» **Work to complete**: Of the lines below, copy those that hold the word "PutridFart".

» **Exercise inputs**:
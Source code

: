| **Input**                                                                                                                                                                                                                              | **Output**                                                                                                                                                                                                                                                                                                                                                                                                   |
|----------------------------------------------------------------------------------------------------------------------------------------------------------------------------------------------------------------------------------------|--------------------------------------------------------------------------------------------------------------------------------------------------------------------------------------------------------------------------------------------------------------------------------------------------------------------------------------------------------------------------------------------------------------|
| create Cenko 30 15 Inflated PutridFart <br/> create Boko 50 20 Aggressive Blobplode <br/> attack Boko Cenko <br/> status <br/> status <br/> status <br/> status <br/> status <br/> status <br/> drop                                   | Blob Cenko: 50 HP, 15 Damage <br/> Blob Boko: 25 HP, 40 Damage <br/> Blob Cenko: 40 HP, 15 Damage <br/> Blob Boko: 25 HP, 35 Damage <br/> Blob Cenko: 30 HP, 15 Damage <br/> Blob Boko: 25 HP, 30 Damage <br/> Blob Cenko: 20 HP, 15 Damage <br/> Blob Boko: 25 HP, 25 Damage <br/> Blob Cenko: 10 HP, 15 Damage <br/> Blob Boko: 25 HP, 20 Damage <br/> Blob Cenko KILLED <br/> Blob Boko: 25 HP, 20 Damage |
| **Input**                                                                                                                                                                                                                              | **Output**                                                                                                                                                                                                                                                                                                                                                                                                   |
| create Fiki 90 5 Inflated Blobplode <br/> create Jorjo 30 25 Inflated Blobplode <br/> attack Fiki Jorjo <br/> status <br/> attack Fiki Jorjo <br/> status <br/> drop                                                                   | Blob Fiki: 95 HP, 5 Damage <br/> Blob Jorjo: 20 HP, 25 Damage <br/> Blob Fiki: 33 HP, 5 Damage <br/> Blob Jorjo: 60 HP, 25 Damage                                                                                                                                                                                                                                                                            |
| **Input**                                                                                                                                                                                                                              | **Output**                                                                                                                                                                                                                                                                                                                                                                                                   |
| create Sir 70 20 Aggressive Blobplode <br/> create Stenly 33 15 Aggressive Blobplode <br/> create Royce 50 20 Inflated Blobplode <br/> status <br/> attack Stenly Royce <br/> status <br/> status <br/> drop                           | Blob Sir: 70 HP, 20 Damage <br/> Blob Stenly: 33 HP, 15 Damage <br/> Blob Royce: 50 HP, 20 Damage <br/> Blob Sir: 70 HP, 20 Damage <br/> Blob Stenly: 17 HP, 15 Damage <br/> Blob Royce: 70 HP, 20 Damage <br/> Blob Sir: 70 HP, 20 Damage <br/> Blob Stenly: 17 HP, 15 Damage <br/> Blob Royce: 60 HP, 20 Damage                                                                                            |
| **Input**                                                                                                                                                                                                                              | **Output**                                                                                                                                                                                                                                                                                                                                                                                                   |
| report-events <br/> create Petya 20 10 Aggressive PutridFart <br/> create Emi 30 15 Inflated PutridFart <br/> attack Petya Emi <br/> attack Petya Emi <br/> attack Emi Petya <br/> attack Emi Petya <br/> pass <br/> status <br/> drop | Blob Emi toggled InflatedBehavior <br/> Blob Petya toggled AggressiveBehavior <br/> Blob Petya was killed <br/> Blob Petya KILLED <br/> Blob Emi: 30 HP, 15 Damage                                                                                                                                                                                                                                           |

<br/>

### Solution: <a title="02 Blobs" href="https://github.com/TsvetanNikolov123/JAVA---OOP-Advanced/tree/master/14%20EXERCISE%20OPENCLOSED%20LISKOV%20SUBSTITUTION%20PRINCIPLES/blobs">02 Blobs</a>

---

...

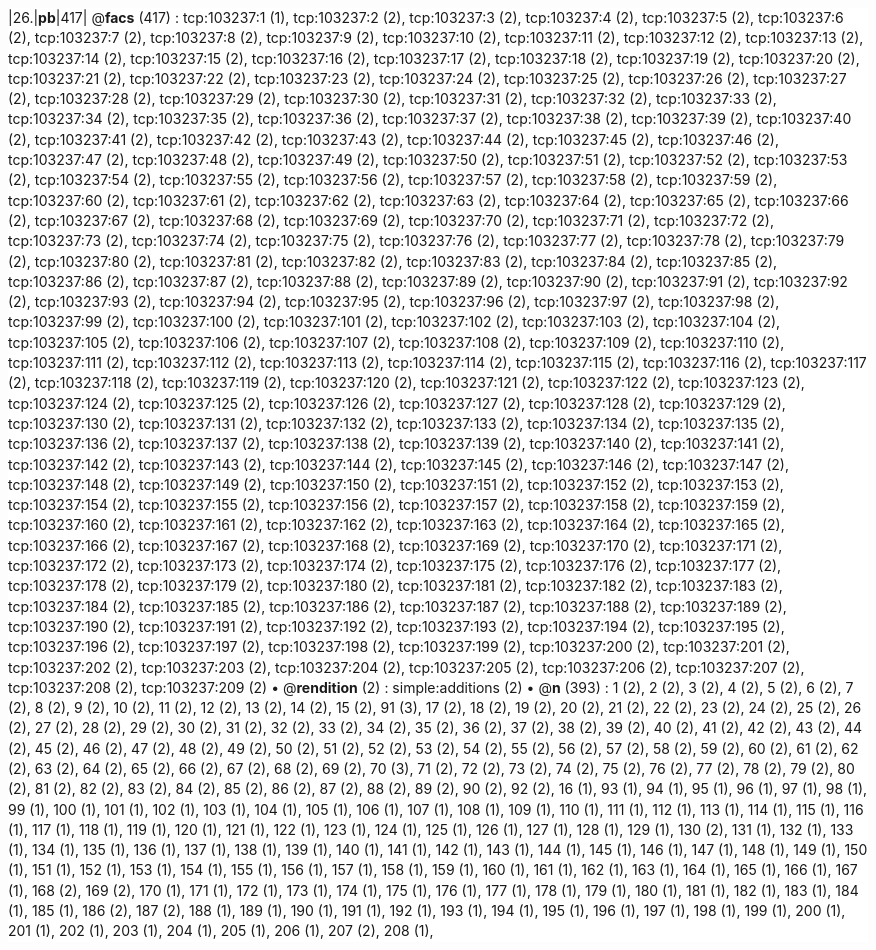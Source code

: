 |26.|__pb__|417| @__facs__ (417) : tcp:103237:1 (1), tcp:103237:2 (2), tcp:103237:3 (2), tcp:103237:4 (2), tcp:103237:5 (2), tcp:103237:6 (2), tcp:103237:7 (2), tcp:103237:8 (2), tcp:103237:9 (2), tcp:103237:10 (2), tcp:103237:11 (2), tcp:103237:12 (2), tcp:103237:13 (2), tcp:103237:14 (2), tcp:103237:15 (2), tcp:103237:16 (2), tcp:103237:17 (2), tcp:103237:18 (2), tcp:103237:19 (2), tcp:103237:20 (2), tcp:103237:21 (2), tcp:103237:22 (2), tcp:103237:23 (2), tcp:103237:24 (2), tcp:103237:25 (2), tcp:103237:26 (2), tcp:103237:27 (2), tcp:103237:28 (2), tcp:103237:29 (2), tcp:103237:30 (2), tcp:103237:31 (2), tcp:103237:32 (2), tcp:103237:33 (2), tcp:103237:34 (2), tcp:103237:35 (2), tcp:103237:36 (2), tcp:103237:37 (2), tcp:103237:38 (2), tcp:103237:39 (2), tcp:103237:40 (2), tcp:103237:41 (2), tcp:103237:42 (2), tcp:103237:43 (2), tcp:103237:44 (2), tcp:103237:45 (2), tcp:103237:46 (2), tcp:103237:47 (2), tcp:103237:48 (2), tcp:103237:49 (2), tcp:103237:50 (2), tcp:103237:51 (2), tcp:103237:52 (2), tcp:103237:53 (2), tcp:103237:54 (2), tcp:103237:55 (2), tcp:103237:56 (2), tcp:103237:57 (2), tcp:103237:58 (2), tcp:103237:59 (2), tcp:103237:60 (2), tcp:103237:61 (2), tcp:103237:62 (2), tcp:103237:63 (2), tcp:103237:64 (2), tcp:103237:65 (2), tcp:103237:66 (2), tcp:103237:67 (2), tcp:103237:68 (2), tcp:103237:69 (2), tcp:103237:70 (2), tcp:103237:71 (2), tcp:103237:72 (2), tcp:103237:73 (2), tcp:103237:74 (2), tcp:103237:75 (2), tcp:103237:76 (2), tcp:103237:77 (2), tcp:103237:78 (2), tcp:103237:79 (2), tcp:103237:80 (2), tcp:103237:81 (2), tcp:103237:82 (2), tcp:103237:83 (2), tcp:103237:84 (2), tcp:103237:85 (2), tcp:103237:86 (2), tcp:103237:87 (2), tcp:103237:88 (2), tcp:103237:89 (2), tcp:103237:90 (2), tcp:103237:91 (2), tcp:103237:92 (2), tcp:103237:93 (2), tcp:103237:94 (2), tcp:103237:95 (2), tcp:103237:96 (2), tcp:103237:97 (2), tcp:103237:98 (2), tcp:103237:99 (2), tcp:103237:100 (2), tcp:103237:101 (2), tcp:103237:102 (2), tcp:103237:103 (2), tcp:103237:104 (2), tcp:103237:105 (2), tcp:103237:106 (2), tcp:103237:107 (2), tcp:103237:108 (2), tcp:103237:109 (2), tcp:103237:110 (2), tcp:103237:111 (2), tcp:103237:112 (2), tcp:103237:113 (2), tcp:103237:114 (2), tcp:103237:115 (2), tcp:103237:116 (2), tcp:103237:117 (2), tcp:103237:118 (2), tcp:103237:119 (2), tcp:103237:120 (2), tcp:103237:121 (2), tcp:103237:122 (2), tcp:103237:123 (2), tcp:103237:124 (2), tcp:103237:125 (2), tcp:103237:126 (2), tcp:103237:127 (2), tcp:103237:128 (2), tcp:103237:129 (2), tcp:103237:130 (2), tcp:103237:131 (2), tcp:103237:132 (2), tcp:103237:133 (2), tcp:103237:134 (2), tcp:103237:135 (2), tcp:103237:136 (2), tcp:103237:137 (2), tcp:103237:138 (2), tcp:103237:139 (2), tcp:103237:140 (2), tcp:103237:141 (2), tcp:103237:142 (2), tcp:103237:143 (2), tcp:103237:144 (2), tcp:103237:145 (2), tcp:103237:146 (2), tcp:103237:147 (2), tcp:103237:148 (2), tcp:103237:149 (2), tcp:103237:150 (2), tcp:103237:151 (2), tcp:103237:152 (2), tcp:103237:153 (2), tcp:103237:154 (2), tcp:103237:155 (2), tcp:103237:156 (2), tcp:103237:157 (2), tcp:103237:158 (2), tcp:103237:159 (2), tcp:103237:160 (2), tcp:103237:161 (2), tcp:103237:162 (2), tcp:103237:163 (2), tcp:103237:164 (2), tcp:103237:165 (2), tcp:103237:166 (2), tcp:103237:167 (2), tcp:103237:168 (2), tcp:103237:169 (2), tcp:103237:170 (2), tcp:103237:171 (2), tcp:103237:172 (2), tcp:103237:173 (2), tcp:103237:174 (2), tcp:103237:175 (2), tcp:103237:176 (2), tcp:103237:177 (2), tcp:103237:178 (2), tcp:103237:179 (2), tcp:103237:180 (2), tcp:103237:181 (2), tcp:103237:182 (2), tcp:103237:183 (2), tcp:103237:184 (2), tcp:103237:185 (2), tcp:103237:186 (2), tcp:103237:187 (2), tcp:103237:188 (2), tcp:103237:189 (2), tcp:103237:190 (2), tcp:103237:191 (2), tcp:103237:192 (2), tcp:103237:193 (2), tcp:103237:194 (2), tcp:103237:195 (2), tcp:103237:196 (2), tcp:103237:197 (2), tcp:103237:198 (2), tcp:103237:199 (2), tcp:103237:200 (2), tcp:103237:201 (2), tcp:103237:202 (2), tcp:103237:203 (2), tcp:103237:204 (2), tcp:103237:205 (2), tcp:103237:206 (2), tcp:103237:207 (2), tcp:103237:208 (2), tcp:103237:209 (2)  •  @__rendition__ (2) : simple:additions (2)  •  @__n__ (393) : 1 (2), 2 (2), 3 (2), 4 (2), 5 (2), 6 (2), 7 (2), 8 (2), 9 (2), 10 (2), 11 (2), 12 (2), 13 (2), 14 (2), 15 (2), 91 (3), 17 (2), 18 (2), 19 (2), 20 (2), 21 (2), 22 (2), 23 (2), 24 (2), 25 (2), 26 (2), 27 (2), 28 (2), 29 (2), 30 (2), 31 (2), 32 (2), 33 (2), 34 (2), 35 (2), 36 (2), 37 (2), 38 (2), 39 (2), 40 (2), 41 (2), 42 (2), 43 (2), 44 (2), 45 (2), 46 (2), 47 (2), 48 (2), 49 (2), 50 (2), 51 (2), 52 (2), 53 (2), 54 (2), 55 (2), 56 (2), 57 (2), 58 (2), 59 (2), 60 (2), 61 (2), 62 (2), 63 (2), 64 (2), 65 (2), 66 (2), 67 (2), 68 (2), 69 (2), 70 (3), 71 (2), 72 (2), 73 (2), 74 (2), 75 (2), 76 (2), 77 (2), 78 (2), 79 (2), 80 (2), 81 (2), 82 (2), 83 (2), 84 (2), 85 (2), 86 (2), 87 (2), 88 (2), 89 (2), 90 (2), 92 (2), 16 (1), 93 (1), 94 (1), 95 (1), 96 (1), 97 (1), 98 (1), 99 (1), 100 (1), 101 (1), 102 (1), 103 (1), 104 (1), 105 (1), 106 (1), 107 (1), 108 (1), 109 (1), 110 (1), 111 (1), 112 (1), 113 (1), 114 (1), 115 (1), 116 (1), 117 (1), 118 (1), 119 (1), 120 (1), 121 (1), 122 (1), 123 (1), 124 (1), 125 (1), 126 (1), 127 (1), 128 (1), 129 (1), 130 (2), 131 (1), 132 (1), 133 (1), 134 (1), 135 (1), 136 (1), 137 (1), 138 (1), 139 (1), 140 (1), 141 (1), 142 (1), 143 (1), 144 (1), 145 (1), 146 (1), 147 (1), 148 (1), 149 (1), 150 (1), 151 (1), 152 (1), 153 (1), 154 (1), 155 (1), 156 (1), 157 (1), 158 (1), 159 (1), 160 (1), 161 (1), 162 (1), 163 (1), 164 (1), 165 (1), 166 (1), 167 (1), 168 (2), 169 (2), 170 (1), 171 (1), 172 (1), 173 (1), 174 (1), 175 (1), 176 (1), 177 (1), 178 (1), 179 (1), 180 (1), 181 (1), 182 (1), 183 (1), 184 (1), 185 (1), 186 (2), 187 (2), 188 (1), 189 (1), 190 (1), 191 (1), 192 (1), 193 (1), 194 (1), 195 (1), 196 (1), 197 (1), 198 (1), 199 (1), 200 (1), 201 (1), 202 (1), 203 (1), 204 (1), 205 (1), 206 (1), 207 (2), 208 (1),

» **Exercise solution**:
| create Cenko 30 15 Inflated PutridFart <br/> create Boko 50 20 Aggressive Blobplode <br/> attack Boko Cenko <br/> status <br/> status <br/> status <br/> status <br/> status <br/> status <br/> drop                                   | Blob Cenko: 50 HP, 15 Damage <br/> Blob Boko: 25 HP, 40 Damage <br/> Blob Cenko: 40 HP, 15 Damage <br/> Blob Boko: 25 HP, 35 Damage <br/> Blob Cenko: 30 HP, 15 Damage <br/> Blob Boko: 25 HP, 30 Damage <br/> Blob Cenko: 20 HP, 15 Damage <br/> Blob Boko: 25 HP, 25 Damage <br/> Blob Cenko: 10 HP, 15 Damage <br/> Blob Boko: 25 HP, 20 Damage <br/> Blob Cenko KILLED <br/> Blob Boko: 25 HP, 20 Damage |
| report-events <br/> create Petya 20 10 Aggressive PutridFart <br/> create Emi 30 15 Inflated PutridFart <br/> attack Petya Emi <br/> attack Petya Emi <br/> attack Emi Petya <br/> attack Emi Petya <br/> pass <br/> status <br/> drop | Blob Emi toggled InflatedBehavior <br/> Blob Petya toggled AggressiveBehavior <br/> Blob Petya was killed <br/> Blob Petya KILLED <br/> Blob Emi: 30 HP, 15 Damage                                                                                                                                                                                                                                           |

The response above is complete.